Quote from: billt;671251
If you make a scan and put that into a custom ASIC, then yes it is an exact 1:1 copy. I was under the impression that the definition of simulation/emulation in this thread included
ASICs that did not come from the original VHDL/schematics.



Analog behavior of the digital gates?! Eh? How does an AND gate behave any differently than an AND gate due to this magical Analog nonsense?
 


You can determine what is a resistor, what is a capacitor, etc. in the die scan. To a little probing to associate resistance/capacitance/etc. values to feature sizes, and implement those values in your custom ASIC remake. Analog clone. Direct from the original die itself.


I'm quite enjoying this thread.

psxphill, note that both billt, myself and a few others on here actually do design ASICs.

Billt's comments are completely correct.
Lets have one more go at explaining this. (Billt, please ignore the simplifications)

An Amiga ASIC is a standard cell part, so it consists of a regular grid of gates, chosen by either a synthesis tool working from a high level language, or directly chosen by the designer. Each gate is a simple logic gate, or flop. These gates are connected together by routing layer(s) in a grid above the gates.
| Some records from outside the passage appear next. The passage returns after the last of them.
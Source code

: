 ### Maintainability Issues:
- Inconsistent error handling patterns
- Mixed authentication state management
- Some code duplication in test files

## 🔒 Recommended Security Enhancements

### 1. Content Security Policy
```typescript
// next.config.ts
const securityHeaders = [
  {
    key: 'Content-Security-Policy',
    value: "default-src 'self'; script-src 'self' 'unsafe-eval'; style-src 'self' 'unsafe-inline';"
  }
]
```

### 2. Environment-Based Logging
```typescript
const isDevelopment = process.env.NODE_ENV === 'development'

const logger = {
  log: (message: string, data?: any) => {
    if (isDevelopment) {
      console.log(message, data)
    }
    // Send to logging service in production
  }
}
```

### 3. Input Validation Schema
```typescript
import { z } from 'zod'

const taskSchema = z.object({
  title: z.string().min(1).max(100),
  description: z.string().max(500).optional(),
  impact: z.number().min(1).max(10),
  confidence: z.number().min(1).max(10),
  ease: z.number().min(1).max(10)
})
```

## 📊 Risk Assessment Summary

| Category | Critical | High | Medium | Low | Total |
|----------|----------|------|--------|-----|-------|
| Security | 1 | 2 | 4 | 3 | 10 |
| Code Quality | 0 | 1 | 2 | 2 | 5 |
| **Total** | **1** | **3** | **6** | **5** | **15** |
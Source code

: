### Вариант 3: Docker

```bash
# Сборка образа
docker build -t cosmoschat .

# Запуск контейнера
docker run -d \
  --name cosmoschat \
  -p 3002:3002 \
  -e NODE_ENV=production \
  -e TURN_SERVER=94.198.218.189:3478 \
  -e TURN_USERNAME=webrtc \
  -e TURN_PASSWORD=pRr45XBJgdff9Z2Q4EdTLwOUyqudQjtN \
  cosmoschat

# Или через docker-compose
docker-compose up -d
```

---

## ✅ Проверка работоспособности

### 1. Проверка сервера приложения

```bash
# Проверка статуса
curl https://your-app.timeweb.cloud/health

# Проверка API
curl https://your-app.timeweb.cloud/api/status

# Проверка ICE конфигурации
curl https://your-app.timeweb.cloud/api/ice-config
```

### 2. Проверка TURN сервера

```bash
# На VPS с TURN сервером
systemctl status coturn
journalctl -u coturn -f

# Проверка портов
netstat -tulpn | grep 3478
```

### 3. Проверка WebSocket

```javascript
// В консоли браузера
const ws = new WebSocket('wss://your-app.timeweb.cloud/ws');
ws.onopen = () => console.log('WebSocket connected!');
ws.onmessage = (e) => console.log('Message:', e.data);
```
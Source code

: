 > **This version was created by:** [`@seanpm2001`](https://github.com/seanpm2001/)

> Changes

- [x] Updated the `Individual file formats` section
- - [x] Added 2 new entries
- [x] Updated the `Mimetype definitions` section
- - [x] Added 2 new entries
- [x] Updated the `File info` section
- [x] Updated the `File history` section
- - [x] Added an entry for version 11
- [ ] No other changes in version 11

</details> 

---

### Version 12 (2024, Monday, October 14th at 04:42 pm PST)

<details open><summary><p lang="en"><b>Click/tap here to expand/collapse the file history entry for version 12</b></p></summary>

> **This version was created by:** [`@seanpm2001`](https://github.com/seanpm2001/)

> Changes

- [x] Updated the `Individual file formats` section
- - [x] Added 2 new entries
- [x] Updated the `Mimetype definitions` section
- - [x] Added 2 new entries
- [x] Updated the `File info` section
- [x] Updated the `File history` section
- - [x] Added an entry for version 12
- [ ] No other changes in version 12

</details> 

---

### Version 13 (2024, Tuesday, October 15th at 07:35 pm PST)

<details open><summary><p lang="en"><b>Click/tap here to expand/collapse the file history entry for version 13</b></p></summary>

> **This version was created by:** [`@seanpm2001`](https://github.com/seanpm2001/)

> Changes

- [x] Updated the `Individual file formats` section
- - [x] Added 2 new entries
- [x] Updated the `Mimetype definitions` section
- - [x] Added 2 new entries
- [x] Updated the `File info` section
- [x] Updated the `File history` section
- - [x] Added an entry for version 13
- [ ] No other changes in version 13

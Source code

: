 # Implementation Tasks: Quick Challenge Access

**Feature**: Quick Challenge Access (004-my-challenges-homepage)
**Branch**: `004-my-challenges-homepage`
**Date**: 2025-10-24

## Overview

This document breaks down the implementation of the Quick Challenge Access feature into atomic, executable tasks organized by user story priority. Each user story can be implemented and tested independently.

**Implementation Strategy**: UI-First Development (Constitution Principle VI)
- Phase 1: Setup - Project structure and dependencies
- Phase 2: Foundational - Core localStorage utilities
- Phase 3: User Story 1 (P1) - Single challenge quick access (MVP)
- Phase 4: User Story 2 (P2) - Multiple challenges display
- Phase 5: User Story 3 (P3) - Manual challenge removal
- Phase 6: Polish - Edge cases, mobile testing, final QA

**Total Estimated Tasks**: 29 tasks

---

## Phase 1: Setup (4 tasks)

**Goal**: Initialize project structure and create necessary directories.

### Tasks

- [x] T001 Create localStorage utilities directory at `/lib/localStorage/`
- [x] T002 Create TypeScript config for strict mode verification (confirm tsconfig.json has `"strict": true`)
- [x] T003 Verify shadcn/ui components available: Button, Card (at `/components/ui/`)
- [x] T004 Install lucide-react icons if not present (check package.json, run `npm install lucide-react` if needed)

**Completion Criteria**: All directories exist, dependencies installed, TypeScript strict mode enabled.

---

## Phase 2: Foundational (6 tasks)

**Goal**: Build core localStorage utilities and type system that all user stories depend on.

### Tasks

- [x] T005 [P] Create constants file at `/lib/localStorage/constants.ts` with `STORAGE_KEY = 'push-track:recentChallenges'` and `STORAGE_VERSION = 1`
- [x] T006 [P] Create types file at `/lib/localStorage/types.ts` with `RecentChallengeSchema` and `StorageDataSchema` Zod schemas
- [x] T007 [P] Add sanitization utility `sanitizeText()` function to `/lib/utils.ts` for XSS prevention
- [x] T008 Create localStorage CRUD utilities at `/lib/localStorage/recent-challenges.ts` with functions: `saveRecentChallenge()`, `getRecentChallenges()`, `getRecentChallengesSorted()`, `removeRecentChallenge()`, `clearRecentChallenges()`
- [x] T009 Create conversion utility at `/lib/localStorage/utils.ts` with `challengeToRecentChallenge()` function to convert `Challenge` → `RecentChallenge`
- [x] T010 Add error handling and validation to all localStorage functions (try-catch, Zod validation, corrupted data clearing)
An FPGA is also an ASIC, which consists of a regular grid of configurable gates, overlaid by a fixed routing grid with programmable connections. So, rather than choosing the configuration of each gate, and the routing when you make the top masks for the Amiga chip, we can configure it on the fly.

Now, assuming pure digital circuits then the original ASIC and FPGA configured with the same netlist will behave 100% identically.

You talked about "adding extra gates to get the exact behavior" - well, the strange behavior is purely a result of the logic in the chip.

To give you an example, in the 6502 some of the "undefined op-codes" are a result of an incomplete decode PLA. What happens is some internal nets are undefined, and we can tell from the design if they are likely to float in one direction (high or low). Then, we get the same behavior. If it is unpredictable then different 6502 devices will also behave in different ways.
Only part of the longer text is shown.